Records from a data source
━━━━━━

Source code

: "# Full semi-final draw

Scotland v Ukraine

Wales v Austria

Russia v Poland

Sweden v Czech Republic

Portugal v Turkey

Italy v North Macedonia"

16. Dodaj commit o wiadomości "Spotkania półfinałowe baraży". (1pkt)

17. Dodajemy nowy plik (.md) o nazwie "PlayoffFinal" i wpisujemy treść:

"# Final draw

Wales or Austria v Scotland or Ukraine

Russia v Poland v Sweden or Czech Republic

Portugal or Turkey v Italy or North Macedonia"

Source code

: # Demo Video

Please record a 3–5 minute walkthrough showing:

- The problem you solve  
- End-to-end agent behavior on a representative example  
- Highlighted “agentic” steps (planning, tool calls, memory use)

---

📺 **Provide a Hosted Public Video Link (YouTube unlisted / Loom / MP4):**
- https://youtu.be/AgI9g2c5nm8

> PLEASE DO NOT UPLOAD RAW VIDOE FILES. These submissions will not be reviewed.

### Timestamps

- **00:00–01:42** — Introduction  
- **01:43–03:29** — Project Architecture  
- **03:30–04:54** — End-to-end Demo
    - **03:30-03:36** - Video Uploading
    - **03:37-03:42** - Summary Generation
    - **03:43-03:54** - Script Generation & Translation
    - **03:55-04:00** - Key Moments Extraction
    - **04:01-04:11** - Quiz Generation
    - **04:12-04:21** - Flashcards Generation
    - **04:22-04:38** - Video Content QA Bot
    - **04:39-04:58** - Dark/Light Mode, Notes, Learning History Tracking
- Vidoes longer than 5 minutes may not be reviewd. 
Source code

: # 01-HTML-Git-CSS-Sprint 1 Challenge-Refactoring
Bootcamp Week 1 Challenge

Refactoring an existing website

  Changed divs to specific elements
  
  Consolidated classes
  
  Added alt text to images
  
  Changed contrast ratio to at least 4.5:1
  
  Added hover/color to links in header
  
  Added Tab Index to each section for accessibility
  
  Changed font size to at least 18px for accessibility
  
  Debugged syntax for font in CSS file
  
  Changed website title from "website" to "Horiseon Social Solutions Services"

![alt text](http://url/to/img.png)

━━━━━━

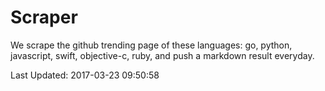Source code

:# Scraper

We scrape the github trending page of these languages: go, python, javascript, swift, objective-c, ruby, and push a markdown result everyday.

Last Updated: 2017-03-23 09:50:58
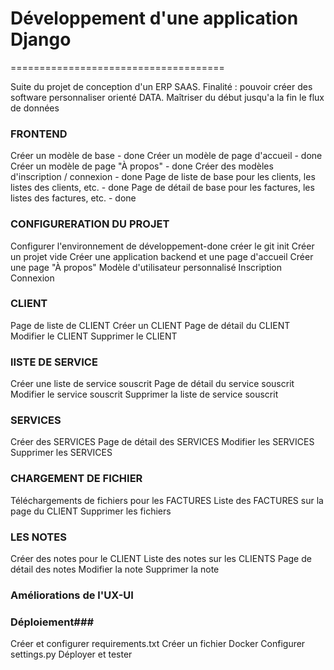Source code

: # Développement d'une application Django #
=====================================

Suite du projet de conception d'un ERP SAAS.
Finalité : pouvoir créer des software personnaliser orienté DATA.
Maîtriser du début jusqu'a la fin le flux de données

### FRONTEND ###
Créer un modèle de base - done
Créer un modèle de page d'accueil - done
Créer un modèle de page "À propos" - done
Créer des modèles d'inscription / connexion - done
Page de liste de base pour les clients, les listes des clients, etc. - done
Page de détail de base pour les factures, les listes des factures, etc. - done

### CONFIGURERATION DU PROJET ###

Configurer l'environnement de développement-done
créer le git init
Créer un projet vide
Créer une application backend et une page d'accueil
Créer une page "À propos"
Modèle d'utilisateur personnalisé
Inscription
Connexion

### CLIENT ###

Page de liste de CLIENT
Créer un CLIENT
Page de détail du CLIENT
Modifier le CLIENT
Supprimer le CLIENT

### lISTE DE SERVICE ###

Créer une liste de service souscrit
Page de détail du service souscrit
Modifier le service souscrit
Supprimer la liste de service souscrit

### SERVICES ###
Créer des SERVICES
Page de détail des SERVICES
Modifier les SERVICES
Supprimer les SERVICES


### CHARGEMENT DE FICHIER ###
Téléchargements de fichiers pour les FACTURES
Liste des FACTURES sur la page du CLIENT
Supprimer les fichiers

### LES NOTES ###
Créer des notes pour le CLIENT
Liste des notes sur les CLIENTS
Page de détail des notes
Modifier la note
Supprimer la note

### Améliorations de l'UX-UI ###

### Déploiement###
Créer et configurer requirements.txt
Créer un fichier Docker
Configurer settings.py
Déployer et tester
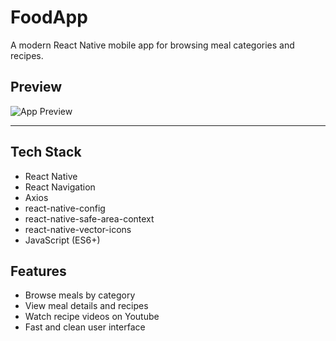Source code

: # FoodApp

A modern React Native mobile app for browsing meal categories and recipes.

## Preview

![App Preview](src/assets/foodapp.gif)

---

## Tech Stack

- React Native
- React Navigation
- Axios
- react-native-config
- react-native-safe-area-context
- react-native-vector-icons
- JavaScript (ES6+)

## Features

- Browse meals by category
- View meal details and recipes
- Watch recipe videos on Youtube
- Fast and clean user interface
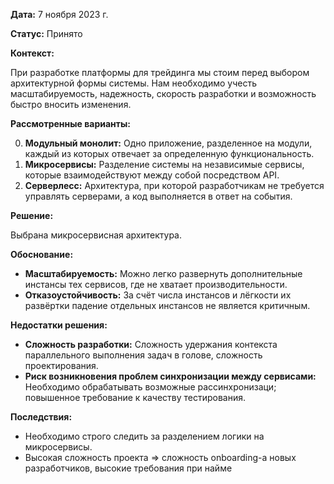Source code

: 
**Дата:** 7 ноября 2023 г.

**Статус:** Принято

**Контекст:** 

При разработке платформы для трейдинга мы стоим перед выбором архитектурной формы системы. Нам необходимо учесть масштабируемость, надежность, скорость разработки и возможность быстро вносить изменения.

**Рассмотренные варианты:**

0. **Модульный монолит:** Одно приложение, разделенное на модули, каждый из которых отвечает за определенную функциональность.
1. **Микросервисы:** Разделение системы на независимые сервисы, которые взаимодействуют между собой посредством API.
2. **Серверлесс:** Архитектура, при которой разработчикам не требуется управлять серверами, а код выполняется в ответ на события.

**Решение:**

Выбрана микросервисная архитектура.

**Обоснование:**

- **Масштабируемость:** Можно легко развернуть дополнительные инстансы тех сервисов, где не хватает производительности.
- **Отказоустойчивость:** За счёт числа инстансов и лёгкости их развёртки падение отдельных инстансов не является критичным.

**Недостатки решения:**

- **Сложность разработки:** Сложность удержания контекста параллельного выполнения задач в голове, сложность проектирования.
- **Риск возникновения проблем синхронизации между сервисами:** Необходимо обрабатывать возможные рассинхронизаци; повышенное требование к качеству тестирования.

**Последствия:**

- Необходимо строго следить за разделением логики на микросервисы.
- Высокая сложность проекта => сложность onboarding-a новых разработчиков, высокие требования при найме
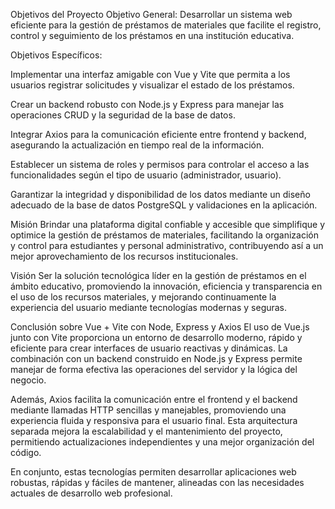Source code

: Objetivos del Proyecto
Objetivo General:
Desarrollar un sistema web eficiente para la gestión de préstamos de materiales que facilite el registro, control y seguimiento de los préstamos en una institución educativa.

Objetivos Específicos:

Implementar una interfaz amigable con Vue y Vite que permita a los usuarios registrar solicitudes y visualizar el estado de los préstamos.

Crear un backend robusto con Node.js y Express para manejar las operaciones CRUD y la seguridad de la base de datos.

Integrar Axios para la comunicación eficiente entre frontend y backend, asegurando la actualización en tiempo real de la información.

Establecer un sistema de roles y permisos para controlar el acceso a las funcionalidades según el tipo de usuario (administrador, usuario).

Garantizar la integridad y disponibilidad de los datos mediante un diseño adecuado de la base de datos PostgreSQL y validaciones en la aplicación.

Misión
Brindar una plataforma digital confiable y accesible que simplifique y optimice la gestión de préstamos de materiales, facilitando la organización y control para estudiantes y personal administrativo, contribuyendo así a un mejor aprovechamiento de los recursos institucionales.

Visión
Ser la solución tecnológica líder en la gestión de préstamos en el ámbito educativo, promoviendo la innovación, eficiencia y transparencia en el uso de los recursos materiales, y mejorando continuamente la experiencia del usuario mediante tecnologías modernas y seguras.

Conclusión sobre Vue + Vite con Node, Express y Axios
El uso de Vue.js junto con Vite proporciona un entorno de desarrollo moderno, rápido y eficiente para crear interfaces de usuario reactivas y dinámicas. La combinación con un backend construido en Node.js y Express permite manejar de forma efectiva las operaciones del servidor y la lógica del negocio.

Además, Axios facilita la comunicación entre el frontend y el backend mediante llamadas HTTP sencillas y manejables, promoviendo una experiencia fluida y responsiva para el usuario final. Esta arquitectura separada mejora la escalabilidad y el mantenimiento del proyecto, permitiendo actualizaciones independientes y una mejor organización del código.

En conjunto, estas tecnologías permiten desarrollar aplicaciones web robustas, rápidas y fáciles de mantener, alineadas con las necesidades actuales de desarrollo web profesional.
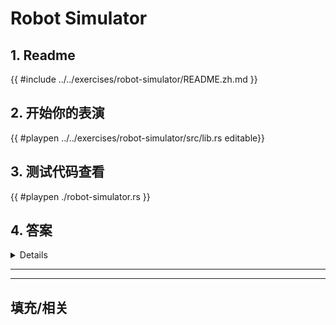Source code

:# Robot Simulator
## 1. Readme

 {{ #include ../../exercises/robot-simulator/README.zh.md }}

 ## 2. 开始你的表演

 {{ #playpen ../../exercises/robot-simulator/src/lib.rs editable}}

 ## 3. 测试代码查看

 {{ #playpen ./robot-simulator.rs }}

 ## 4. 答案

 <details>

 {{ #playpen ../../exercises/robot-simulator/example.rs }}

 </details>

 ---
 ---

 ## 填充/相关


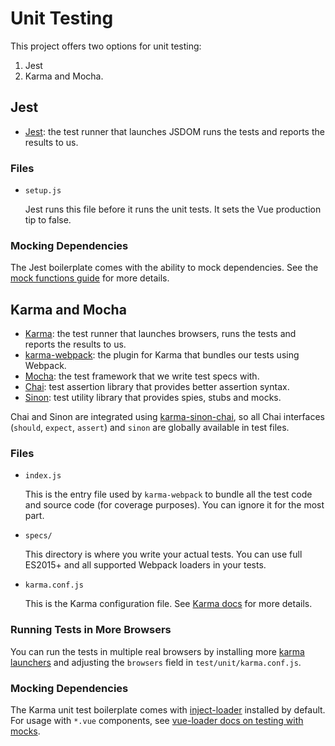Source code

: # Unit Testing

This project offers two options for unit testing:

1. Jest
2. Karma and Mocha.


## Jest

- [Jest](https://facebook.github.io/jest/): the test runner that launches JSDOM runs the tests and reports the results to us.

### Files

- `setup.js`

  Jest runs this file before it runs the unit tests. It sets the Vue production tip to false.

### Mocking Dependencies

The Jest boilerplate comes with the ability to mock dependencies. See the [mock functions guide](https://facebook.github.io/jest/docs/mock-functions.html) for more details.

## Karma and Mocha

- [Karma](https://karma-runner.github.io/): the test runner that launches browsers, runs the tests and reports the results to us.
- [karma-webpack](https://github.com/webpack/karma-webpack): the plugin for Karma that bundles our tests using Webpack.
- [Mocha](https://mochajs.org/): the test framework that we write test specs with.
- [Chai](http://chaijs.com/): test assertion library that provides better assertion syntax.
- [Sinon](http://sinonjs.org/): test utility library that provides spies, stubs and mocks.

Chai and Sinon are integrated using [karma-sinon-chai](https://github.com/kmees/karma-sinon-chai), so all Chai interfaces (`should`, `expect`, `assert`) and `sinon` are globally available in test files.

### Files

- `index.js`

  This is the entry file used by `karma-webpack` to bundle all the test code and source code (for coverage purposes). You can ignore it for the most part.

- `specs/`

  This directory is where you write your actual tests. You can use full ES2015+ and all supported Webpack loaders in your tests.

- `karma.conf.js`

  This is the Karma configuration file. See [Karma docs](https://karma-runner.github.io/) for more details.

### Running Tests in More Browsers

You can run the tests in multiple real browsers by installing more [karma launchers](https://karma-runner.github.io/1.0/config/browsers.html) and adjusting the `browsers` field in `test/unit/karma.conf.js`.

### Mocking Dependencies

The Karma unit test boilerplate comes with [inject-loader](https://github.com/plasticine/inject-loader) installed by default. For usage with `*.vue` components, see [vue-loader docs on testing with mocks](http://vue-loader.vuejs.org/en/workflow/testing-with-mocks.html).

━━━━━━

Your objective
Give back precisely the lines above that start at the line containing "Créer une application" and end at the line containing "Supprimer le CLIENT", inclusive. No other lines belong in the output.

Answer box
Créer une application backend et une page d'accueil
Créer une page "À propos"
Modèle d'utilisateur personnalisé
Inscription
Connexion

### CLIENT ###

Page de liste de CLIENT
Créer un CLIENT
Page de détail du CLIENT
Modifier le CLIENT
Supprimer le CLIENT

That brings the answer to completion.